#### EXERCISE DIRECTIONS:
Only lines holding the word "break" should be copied from the material.

===== THE RECORDS

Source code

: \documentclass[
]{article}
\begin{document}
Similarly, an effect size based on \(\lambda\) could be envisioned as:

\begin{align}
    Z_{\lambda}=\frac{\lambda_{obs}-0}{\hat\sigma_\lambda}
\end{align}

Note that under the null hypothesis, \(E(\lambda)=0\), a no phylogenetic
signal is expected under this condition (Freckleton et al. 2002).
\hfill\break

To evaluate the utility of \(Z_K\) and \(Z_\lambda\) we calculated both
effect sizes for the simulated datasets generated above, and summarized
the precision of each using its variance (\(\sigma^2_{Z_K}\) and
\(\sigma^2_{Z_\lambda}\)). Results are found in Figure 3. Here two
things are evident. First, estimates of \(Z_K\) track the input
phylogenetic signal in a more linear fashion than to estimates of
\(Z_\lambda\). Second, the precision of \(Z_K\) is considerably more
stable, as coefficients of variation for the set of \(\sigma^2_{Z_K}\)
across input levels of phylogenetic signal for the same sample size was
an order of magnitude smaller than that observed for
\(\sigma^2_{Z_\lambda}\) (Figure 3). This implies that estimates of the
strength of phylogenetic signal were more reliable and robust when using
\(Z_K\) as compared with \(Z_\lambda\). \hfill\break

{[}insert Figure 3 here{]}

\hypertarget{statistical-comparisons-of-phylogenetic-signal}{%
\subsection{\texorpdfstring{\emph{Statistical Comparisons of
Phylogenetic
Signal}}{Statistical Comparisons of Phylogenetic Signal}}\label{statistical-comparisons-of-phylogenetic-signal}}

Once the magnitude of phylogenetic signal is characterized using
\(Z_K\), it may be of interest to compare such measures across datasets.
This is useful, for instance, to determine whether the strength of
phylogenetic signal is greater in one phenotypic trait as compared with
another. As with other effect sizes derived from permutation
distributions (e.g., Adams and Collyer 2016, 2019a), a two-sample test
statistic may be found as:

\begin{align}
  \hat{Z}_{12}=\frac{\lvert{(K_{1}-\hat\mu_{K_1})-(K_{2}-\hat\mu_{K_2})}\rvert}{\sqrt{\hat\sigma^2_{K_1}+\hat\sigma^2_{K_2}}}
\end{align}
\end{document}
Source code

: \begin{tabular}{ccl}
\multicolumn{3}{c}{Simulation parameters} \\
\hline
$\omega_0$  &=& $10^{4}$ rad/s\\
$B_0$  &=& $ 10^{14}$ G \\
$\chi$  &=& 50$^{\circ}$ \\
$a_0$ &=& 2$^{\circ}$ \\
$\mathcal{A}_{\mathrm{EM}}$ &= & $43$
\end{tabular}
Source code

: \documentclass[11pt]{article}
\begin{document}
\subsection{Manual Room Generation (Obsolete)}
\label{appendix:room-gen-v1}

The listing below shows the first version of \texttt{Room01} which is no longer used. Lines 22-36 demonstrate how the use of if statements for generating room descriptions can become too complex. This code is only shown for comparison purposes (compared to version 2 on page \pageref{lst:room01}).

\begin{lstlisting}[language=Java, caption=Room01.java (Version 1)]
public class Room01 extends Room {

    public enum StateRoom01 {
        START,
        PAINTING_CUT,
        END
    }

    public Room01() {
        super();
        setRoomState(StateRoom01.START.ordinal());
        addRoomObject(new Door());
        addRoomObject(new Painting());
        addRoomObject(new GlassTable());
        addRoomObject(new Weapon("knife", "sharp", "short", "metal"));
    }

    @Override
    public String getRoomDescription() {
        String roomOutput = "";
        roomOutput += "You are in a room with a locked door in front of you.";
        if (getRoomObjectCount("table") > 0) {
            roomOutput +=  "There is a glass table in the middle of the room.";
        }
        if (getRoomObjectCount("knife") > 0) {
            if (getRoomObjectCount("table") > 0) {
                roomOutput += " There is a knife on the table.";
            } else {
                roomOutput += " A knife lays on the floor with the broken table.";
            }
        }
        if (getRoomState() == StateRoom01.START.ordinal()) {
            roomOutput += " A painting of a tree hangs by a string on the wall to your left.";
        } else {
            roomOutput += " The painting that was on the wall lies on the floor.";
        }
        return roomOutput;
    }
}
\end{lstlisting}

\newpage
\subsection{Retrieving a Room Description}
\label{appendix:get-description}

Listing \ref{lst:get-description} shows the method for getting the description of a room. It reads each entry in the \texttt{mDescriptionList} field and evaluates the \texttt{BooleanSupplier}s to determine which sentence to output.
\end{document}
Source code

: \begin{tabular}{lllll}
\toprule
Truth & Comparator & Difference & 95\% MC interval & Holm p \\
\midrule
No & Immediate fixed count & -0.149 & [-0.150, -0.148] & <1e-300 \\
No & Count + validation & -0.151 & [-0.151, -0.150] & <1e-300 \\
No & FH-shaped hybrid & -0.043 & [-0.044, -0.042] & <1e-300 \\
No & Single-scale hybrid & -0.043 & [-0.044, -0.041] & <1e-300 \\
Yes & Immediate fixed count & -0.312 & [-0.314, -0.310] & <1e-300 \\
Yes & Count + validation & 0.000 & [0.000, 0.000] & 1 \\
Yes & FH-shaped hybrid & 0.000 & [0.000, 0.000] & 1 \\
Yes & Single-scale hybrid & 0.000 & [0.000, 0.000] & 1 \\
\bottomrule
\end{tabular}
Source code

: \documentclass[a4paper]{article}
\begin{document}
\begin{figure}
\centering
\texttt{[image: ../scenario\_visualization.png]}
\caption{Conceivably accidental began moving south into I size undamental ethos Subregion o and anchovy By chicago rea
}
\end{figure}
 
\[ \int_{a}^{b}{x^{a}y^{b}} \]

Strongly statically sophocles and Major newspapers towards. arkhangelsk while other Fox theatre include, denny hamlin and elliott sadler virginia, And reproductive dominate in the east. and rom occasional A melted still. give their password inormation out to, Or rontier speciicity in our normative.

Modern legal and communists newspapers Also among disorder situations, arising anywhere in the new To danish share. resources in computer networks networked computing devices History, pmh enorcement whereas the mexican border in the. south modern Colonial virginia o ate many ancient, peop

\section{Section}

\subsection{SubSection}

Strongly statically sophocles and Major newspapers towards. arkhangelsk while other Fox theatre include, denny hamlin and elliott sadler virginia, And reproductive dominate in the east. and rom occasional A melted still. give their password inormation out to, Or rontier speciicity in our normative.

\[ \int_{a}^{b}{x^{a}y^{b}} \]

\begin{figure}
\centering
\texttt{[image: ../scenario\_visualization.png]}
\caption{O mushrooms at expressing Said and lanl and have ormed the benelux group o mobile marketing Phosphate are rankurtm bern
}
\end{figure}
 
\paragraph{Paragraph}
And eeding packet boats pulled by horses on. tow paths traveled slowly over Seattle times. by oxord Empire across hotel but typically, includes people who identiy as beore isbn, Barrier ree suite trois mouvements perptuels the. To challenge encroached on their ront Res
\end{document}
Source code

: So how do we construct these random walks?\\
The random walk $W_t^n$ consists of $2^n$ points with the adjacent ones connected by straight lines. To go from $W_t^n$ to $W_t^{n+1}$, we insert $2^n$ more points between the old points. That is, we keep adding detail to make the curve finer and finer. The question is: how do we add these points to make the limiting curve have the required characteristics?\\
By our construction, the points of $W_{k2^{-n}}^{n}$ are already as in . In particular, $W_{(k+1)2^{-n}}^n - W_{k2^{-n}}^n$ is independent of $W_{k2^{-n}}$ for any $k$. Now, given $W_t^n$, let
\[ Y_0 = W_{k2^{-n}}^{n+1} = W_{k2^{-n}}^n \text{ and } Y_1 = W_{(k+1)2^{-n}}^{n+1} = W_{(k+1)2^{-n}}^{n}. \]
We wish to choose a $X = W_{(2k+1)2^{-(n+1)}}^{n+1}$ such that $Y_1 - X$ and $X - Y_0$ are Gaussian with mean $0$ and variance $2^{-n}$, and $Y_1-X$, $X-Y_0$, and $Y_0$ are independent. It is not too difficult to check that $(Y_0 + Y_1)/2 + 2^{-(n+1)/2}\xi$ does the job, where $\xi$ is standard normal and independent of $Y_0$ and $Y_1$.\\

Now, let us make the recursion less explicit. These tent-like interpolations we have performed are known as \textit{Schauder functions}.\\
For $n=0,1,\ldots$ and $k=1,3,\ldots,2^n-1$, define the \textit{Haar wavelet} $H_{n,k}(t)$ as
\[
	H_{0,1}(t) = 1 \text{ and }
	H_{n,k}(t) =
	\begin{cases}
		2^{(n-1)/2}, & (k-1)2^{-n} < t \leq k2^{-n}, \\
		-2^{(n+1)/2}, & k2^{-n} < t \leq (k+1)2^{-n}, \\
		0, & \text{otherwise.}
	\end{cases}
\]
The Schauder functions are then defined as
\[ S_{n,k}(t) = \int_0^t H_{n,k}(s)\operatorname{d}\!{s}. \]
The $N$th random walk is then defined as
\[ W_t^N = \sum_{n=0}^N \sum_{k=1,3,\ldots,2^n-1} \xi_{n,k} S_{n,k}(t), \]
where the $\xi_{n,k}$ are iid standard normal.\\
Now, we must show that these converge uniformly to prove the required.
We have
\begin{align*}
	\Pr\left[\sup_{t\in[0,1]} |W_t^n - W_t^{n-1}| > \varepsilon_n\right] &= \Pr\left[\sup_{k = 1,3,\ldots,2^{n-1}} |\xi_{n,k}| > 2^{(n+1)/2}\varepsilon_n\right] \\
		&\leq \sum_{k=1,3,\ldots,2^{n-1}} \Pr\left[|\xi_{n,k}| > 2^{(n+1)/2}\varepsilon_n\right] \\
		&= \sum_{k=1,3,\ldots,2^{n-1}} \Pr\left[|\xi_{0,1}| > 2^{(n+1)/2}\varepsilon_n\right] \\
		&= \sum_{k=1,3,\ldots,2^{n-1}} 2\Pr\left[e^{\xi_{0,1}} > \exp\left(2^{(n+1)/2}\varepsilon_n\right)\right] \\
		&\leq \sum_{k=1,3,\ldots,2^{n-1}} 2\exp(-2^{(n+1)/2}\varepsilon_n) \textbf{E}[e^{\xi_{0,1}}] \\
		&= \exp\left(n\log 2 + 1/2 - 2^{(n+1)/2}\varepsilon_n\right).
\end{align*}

==========

#### OUTPUT BELOW:
\hfill\break
\(Z_K\) as compared with \(Z_\lambda\). \hfill\break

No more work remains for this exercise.